§ Exercise details
Return every line of the listing that includes the string "contains".
******************************
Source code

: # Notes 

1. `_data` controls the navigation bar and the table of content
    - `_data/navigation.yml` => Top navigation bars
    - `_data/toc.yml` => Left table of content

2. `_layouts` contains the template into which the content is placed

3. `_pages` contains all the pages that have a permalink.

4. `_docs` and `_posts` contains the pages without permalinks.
******************************
§ Written answer
2. `_layouts` contains the template into which the content is placed
3. `_pages` contains all the pages that have a permalink.
4. `_docs` and `_posts` contains the pages without permalinks.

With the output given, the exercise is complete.